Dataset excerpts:

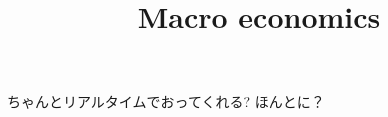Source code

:\documentclass[a4paper, 12pt, dvipdfmx]{jarticle}
\begin{document}
\title{Macro economics}
\author{}
\date{}
\maketitle
ちゃんとリアルタイムでおってくれる?
ほんとに？

\begin{comment}
\begin{figure}[H]
\centering
\texttt{[image: frog.jpg]}
\caption{\label{fig:frog}This frog was uploaded via the file-tree menu.}
\end{figure}


\href{https://www.overleaf.com/learn/latex/tables}{tables}.

\begin{table}[H]
\centering
\begin{tabular}{l|r}
Item & Quantity \\\hline
Widgets & 42 \\
Gadgets & 13
\end{tabular}
\caption{\label{tab:widgets}An example table.}
\end{table}
\end{comment}


   \nocite{*}
   
\end{document}
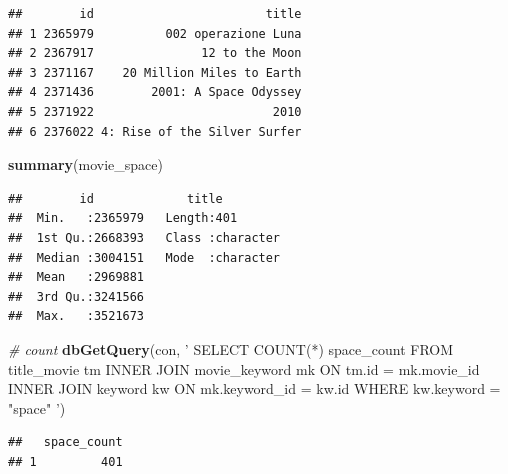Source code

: \documentclass[]{article}
\newenvironment{Shaded}{\begin{snugshade}}{\end{snugshade}}
\newcommand{\KeywordTok}[1]{\textcolor[rgb]{0.13,0.29,0.53}{\textbf{{#1}}}}
\newcommand{\StringTok}[1]{\textcolor[rgb]{0.31,0.60,0.02}{{#1}}}
\newcommand{\CommentTok}[1]{\textcolor[rgb]{0.56,0.35,0.01}{\textit{{#1}}}}
\newcommand{\NormalTok}[1]{{#1}}
\begin{document}
\begin{verbatim}
##        id                        title
## 1 2365979          002 operazione Luna
## 2 2367917               12 to the Moon
## 3 2371167    20 Million Miles to Earth
## 4 2371436        2001: A Space Odyssey
## 5 2371922                         2010
## 6 2376022 4: Rise of the Silver Surfer
\end{verbatim}

\begin{Shaded}
\begin{Highlighting}[]
\KeywordTok{summary}\NormalTok{(movie_space)}
\end{Highlighting}
\end{Shaded}

\begin{verbatim}
##        id             title
##  Min.   :2365979   Length:401
##  1st Qu.:2668393   Class :character
##  Median :3004151   Mode  :character
##  Mean   :2969881
##  3rd Qu.:3241566
##  Max.   :3521673
\end{verbatim}

\begin{Shaded}
\begin{Highlighting}[]
\CommentTok{# count}
\KeywordTok{dbGetQuery}\NormalTok{(con, }\StringTok{'}
\StringTok{           SELECT COUNT(*) space_count}
\StringTok{           FROM title_movie tm INNER JOIN movie_keyword mk ON tm.id = mk.movie_id}
\StringTok{              INNER JOIN keyword kw ON mk.keyword_id = kw.id}
\StringTok{           WHERE kw.keyword = "space"}
\StringTok{           '}\NormalTok{)}
\end{Highlighting}
\end{Shaded}

\begin{verbatim}
##   space_count
## 1         401
\end{verbatim}

\begin{Shaded}
\end{Shaded}
\end{document}
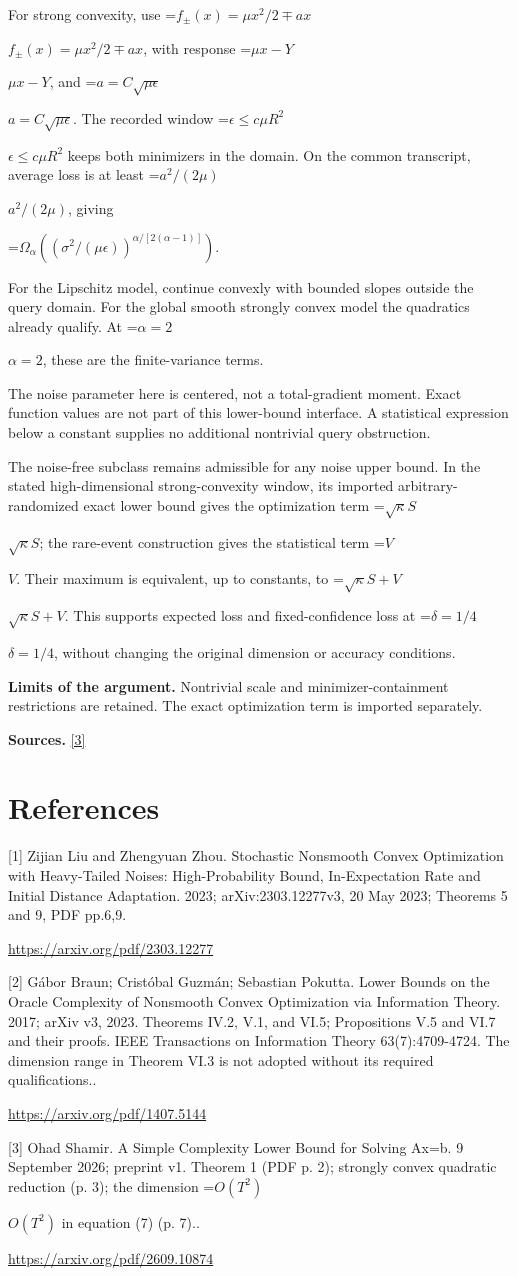 \documentclass[10pt,a4paper]{article}
\newcommand{\AtlasMath}[1]{\par\begingroup\centering\setbox0=\hbox{$\displaystyle #1$}\ifdim\wd0>1.4\linewidth\typeout{ATLAS WIDE FORMULA: \the\wd0}\fi\ifdim\wd0>\linewidth\resizebox{\linewidth}{!}{\box0}\else\box0\fi\par\endgroup}
\newcommand{\AtlasInlineMath}[1]{\begingroup\setbox0=\hbox{$#1$}\ifdim\wd0>.4\linewidth\endgroup\AtlasMath{#1}\else\endgroup$#1$\fi}
\begin{document}
For strong convexity, use \AtlasInlineMath{f_\pm(x)=\mu x^2/2\mp ax}, with response \AtlasInlineMath{\mu x-Y}, and \AtlasInlineMath{a=C\sqrt{\mu\epsilon}}. The recorded window \AtlasInlineMath{\epsilon\le c\mu R^2} keeps both minimizers in the domain. On the common transcript, average loss is at least \AtlasInlineMath{a^2/(2\mu)}, giving

\AtlasMath{\Omega_\alpha((\sigma^2/(\mu\epsilon))^{\alpha/[2(\alpha-1)]}).}

For the Lipschitz model, continue convexly with bounded slopes outside the query domain. For the global smooth strongly convex model the quadratics already qualify. At \AtlasInlineMath{\alpha=2}, these are the finite-variance terms.

The noise parameter here is centered, not a total-gradient moment. Exact function values are not part of this lower-bound interface. A statistical expression below a constant supplies no additional nontrivial query obstruction.

The noise-free subclass remains admissible for any noise upper bound. In the stated high-dimensional strong-convexity window, its imported arbitrary-randomized exact lower bound gives the optimization term \AtlasInlineMath{\sqrt\kappa S}; the rare-event construction gives the statistical term \AtlasInlineMath{V}. Their maximum is equivalent, up to constants, to \AtlasInlineMath{\sqrt\kappa S+V}. This supports expected loss and fixed-confidence loss at \AtlasInlineMath{\delta=1/4}, without changing the original dimension or accuracy conditions.

\textbf{Limits of the argument.} Nontrivial scale and minimizer-containment restrictions are retained. The exact optimization term is imported separately.

\textbf{Sources.} \href{https://arxiv.org/pdf/2609.10874}{[3]}

\section{References}
[1] Zijian Liu and Zhengyuan Zhou. Stochastic Nonsmooth Convex Optimization with Heavy-Tailed Noises: High-Probability Bound, In-Expectation Rate and Initial Distance Adaptation. 2023; arXiv:2303.12277v3, 20 May 2023; Theorems 5 and 9, PDF pp.6,9.

\url{https://arxiv.org/pdf/2303.12277}

[2] Gábor Braun; Cristóbal Guzmán; Sebastian Pokutta. Lower Bounds on the Oracle Complexity of Nonsmooth Convex Optimization via Information Theory. 2017; arXiv v3, 2023. Theorems IV.2, V.1, and VI.5; Propositions V.5 and VI.7 and their proofs. IEEE Transactions on Information Theory 63(7):4709-4724. The dimension range in Theorem VI.3 is not adopted without its required qualifications..

\url{https://arxiv.org/pdf/1407.5144}

[3] Ohad Shamir. A Simple Complexity Lower Bound for Solving Ax=b. 9 September 2026; preprint v1. Theorem 1 (PDF p. 2); strongly convex quadratic reduction (p. 3); the dimension \AtlasInlineMath{O(T^2)} in equation (7) (p. 7)..

\url{https://arxiv.org/pdf/2609.10874}
\end{document}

Exercise. A single number is the whole answer: how many lines in the entries hold the word "loss".

Exercise output. 2